If you are finding that your users are reporting not getting access to your protected content when they believe that they should, there are a couple of things that you can check.
Before going over the lists below, we highly recommend using the User Switching plugin to check your user's access. This is a seamless way to verify what exactly the user is getting access to without asking for their password.
Once verifying the user indeed cannot access the content that they should, here are two lists of items you should check:
Primary Items to Check - things you should be able to easily do on your own
- Verify that the user has an active subscription. This should be checked on the MemberPress > Subscriptions page and under the active column you will see a green 'Yes'.
- Verify that you have correctly setup your rule for the content in mention. You need to make sure that on your Rule's edit page, you have correctly selected the Membership that the user has purchased (along with any other Memberships).

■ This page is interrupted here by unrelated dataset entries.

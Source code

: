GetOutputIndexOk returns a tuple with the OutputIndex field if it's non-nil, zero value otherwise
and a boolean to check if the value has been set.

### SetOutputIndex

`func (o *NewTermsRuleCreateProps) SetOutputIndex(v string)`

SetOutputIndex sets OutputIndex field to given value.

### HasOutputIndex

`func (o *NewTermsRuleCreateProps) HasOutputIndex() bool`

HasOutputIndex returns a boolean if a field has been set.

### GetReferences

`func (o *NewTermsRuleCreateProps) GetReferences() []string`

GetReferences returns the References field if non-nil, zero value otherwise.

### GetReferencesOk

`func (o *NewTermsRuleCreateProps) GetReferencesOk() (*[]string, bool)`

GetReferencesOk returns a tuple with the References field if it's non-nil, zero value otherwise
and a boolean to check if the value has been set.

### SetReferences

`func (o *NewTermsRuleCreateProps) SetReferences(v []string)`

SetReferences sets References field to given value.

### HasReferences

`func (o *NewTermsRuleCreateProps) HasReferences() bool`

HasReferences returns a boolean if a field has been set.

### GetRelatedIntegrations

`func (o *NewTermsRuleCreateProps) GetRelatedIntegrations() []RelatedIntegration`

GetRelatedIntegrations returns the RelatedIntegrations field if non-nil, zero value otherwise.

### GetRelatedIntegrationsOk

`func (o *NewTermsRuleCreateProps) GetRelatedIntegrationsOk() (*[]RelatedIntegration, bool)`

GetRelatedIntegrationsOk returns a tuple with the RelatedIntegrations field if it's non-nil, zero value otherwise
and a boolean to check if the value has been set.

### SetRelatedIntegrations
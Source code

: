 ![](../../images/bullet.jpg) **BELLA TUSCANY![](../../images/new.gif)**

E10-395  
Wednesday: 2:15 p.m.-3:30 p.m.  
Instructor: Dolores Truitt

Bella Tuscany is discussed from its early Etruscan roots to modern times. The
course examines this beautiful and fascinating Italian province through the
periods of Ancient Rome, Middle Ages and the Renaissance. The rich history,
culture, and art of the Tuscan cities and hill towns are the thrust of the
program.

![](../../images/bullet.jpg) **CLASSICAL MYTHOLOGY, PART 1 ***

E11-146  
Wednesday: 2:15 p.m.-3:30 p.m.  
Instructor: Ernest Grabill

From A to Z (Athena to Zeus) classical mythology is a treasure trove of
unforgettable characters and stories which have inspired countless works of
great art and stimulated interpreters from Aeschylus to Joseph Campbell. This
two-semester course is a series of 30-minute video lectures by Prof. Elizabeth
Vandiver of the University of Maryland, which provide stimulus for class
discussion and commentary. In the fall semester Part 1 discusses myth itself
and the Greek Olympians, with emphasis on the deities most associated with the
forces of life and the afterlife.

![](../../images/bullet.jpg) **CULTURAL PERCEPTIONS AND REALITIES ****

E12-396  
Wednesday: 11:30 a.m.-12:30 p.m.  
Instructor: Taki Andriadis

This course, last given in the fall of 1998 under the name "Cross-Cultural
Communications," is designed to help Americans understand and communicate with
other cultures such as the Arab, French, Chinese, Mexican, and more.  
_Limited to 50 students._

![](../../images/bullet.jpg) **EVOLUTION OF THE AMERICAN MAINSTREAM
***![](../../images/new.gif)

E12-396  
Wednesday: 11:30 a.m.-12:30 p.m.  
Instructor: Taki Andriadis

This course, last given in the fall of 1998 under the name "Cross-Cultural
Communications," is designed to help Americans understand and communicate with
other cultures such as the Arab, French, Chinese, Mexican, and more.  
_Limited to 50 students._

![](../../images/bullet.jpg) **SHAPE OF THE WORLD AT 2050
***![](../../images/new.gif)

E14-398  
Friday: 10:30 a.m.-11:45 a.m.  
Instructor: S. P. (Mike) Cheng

- Verify any Dripping or Expiration's set on the rule protecting the content. If the user is outside of those windows, they will not have access.
- Check for rule conflicts - meaning two rules protecting the same piece of content. Most commonly having an 'all content', 'all pages', 'all posts' etc. type rule can cause such a conflict.
Secondary Items to Check - may require help from your host or developer
- HTTP browser caching headers. User visits a protected page, and a caching plugin tells the browser to cache that page (if visited in the future, show the user the same thing they're seeing now). So the user logs in or registers, goes back to the protected page, and the browser shows them the cached version of the page instead of looking for a new version now that they're logged in. This can usually be resolved by disabling full page browser caching in your caching plugin's configuration. Only static items like CSS, JS, images, fonts , etc. should be cached by the browser.
- www vs non-www. WordPress login cookies are good under www or non-www -- but not for both. So if the user logs in under www URL, then browses to a page that is non-www - they'll be seen by WordPress as logged out. Putting a .htaccess redirect to force one or the other usually fixes this.
- http vs https -- similar to the above point, except the login cookies are only good under http or https - but not both. If the user logs in under https - then browses to an http URL - they'll be seen as logged out again. If you have an SSL/TLS certificate (https) on your site, it's recommended to go full https on the entire site. The Really Simple SSL plugin is great for that. Be sure to update your Webhook or IPN URL's to use https at the gateway though, if they're currently set to use http.